#### [ACTIVITY]
Provide the number of lines in the material below that include the word "Windows", without any accompanying text.

#### [DATA TO EXAMINE]
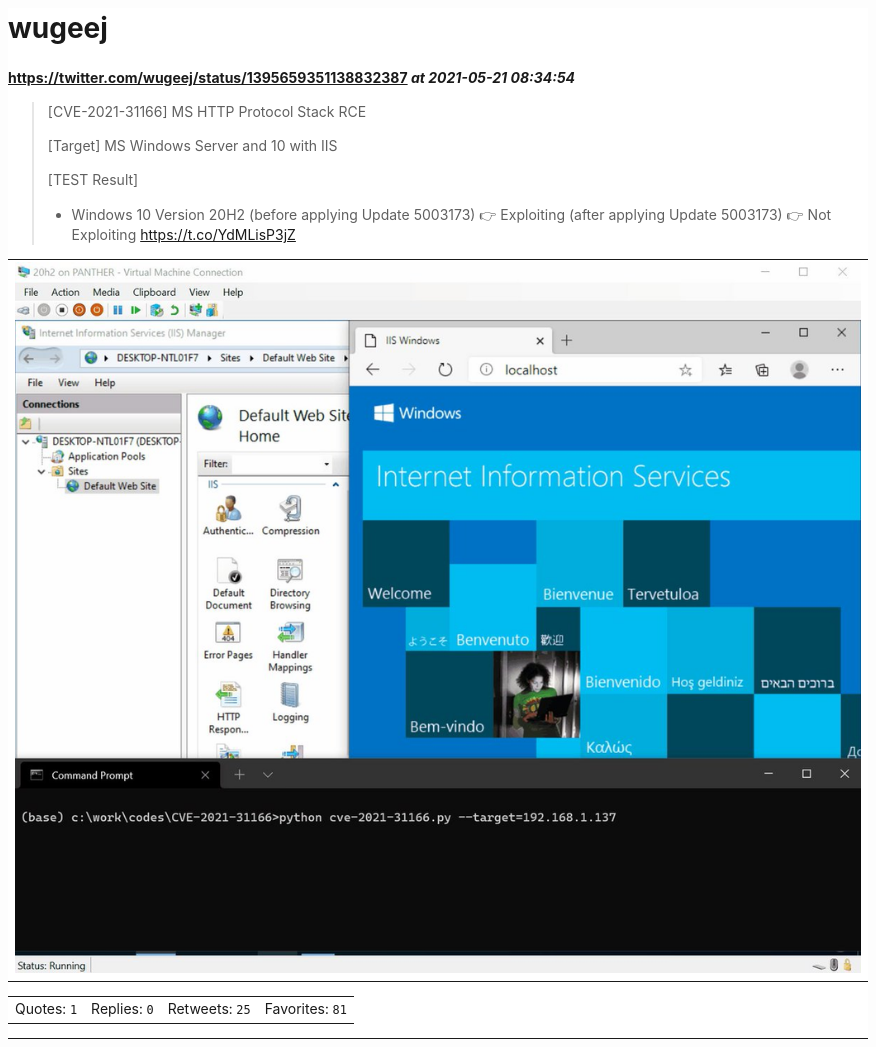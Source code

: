 
# wugeej
**https://twitter.com/wugeej/status/1395659351138832387 _at 2021-05-21 08:34:54_**
<blockquote>
[CVE-2021-31166]  MS HTTP Protocol Stack RCE

[Target]
MS Windows Server and 10 with IIS

[TEST Result]
- Windows 10 Version 20H2 
(before applying Update 5003173) 👉 Exploiting
(after applying Update 5003173) 👉 Not Exploiting https://t.co/YdMLisP3jZ
</blockquote>


<table><tr>
<td><img src="pictures/http+++pbs.twimg.com+tweet_video_thumb+E15fJzPUYAEdZiI.jpg" alt="http://pbs.twimg.com/tweet_video_thumb/E15fJzPUYAEdZiI.jpg"></td>
</table></tr>
<table><tr>
<td>Quotes: <code>1</code></td>
<td>Replies: <code>0</code></td>
<td>Retweets: <code>25</code></td>
<td>Favorites: <code>81</code></td>
</tr></table>

---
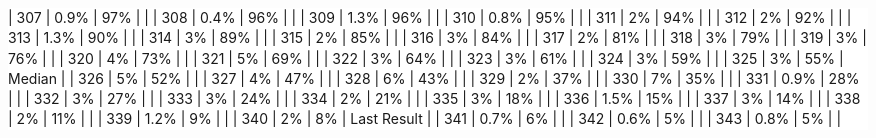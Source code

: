 | 307 | 0.9% | 97% |  |
| 308 | 0.4% | 96% |  |
| 309 | 1.3% | 96% |  |
| 310 | 0.8% | 95% |  |
| 311 | 2% | 94% |  |
| 312 | 2% | 92% |  |
| 313 | 1.3% | 90% |  |
| 314 | 3% | 89% |  |
| 315 | 2% | 85% |  |
| 316 | 3% | 84% |  |
| 317 | 2% | 81% |  |
| 318 | 3% | 79% |  |
| 319 | 3% | 76% |  |
| 320 | 4% | 73% |  |
| 321 | 5% | 69% |  |
| 322 | 3% | 64% |  |
| 323 | 3% | 61% |  |
| 324 | 3% | 59% |  |
| 325 | 3% | 55% | Median |
| 326 | 5% | 52% |  |
| 327 | 4% | 47% |  |
| 328 | 6% | 43% |  |
| 329 | 2% | 37% |  |
| 330 | 7% | 35% |  |
| 331 | 0.9% | 28% |  |
| 332 | 3% | 27% |  |
| 333 | 3% | 24% |  |
| 334 | 2% | 21% |  |
| 335 | 3% | 18% |  |
| 336 | 1.5% | 15% |  |
| 337 | 3% | 14% |  |
| 338 | 2% | 11% |  |
| 339 | 1.2% | 9% |  |
| 340 | 2% | 8% | Last Result |
| 341 | 0.7% | 6% |  |
| 342 | 0.6% | 5% |  |
| 343 | 0.8% | 5% |  |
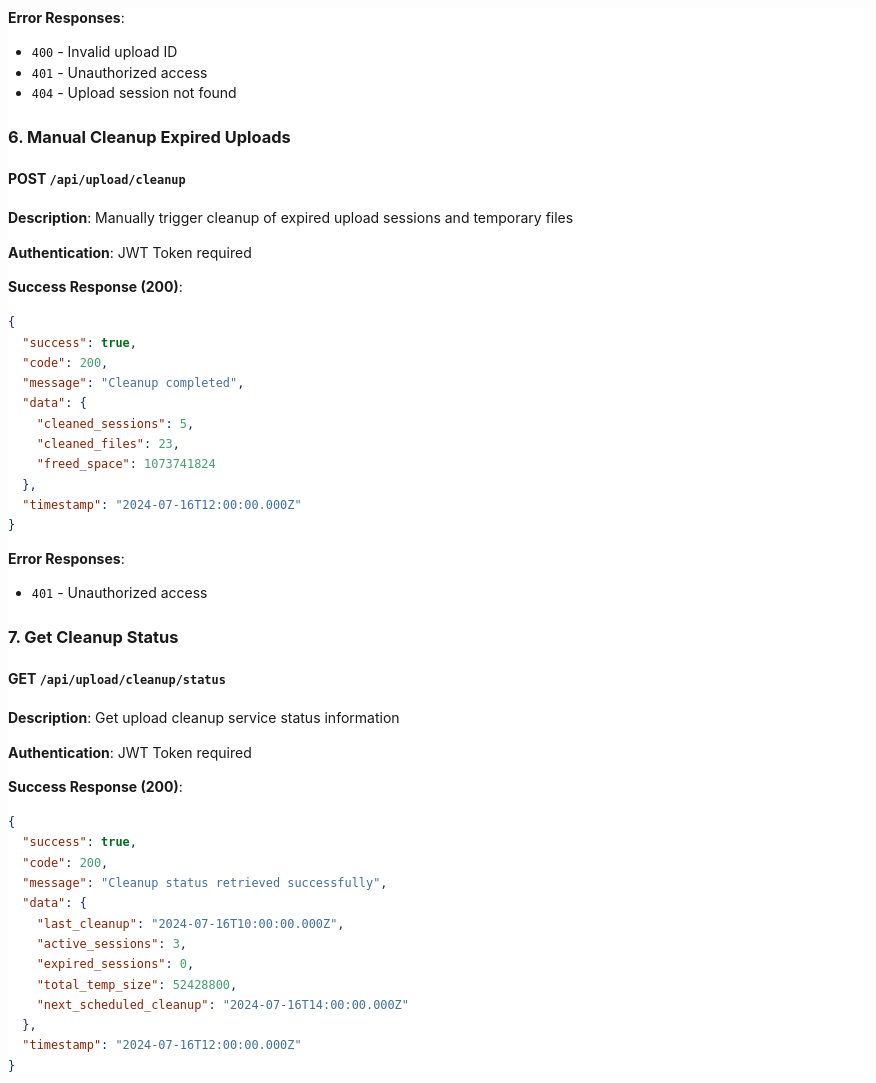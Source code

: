 **Error Responses**:
- `400` - Invalid upload ID
- `401` - Unauthorized access
- `404` - Upload session not found

### 6. Manual Cleanup Expired Uploads

#### POST `/api/upload/cleanup`
**Description**: Manually trigger cleanup of expired upload sessions and temporary files

**Authentication**: JWT Token required

**Success Response (200)**:
```json
{
  "success": true,
  "code": 200,
  "message": "Cleanup completed",
  "data": {
    "cleaned_sessions": 5,
    "cleaned_files": 23,
    "freed_space": 1073741824
  },
  "timestamp": "2024-07-16T12:00:00.000Z"
}
```

**Error Responses**:
- `401` - Unauthorized access

### 7. Get Cleanup Status

#### GET `/api/upload/cleanup/status`
**Description**: Get upload cleanup service status information

**Authentication**: JWT Token required

**Success Response (200)**:
```json
{
  "success": true,
  "code": 200,
  "message": "Cleanup status retrieved successfully",
  "data": {
    "last_cleanup": "2024-07-16T10:00:00.000Z",
    "active_sessions": 3,
    "expired_sessions": 0,
    "total_temp_size": 52428800,
    "next_scheduled_cleanup": "2024-07-16T14:00:00.000Z"
  },
  "timestamp": "2024-07-16T12:00:00.000Z"
}
```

#### [OUTPUT FOR THIS EXERCISE]
2